That is a tough one because until area / National management recognizes that, it really is a game of tag. They are passing less than good product down the line, to an area that they know, they will not get serious repercussions from.
You cannot not accept them, but the good thing is you know that these are the ones to be flagged and acted upon. You can do this before introducing them into and polluting your system.
My guess is that they arrive in a bulk mode i.e. a full trailer which again makes it easier. You don't say how many are these unrelaibale pallets so I can't make a case for a sizing no/go line of conveyor with a manual size cage but that option is not expensive. It would save you a lot of heartbreak down the line. I have been in the Rack Business for over 30 years and am adamantly opposed to anybody climbing or going into the rack. Just one slip is all it takes, and you have a head fatality. it possible you could share some of the information you are giving to the rack people for me to look at? Having been around the block a couple of times I have seen a variety of solutions in practice. Some work some don't but I live for the challenge of solving them.
  • Posted 29 Nov 2012 06:04
  • Reply by andrew_j
  • Florida, United States
I learn from my customers and mistakes
Thanks Andrew,
The problem at out site is that we process about 6,000 unit loads per month, 2000 of which, are new order pick pallet orders. 95% of our issues involve the unit loads we receive from other sites. We have been documenting our jams for about 2 years now, type of jam, possible causes, high /low movers, location etc. We have found that there are many variables with respect to this problem and although damaged pallets are a contributor, they are only part of the problem. We share this information with all of our Associates to help them better understand the importance of correct placement of unit loads. We are also working with several rack manufacturers to see if they can come up with new designs that would help reduce or eliminate these issues. Until then, the M.A.R.C.(maintenance and retrieval cart) has helped us to manage the problem and reduce and or eliminate the amount of out of service rack positions. This is very new technology and was designed to address this issue. The marc will not help you clear the jams faster, it was designed to allow us to clear the jams and keep our employees safe while doing so.

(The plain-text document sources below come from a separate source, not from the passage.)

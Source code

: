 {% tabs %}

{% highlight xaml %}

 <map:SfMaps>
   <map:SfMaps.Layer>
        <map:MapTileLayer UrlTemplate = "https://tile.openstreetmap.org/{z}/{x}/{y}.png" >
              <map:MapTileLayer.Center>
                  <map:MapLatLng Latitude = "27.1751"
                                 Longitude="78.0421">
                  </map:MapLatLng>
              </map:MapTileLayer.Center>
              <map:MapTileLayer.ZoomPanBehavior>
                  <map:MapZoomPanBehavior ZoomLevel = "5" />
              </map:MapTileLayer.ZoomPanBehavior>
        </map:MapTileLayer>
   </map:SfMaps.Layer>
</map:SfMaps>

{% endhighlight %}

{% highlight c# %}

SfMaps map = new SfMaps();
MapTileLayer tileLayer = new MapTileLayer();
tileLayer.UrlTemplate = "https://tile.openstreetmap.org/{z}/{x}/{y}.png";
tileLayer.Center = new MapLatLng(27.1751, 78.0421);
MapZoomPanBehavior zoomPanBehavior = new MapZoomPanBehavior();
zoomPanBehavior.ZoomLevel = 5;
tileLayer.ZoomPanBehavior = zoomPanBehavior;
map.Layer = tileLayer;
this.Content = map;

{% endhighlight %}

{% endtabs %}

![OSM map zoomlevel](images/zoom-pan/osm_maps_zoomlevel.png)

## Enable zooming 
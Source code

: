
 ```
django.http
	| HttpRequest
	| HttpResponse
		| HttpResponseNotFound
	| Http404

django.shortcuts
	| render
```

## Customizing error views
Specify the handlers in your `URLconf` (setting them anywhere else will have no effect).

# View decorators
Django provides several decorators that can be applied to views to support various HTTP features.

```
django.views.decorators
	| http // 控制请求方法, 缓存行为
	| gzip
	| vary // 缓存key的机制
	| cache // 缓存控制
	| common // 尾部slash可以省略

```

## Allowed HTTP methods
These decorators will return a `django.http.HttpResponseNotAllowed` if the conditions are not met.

  • Posted 29 Nov 2012 03:54
  • Reply by jerry2m
  • Ontario, Canada
I looked at the Marc system and it seemed a good solution to a problem. What I don't understand is why you don't use a sizing station before putting the pallets away in the warehouse? It's a standard procedure with an AS/RS because you can't climb up 60' to rectify a pallet problem. Yes it slows things down a bit but taking into account the time and potential problems you are having I think it is a better solution. For anybody wandering what I am talking about it a length of Power Conveyor with a metal surround that the pallet has to go through in the middle. Load at one end and unload at the other. If the pallet is the right height and width it passes through, if not it is rejected for repacking. I don't know what the approved procedure is for unstable pallets, but what i would do if i could track who put it away and it caused a bottleneck, is charge that driver a penalty for the clearing. The correct procedure would be to put it into a shrink wrap lane. I just think the solution is to input correct pallets and you won't have these downstream problems?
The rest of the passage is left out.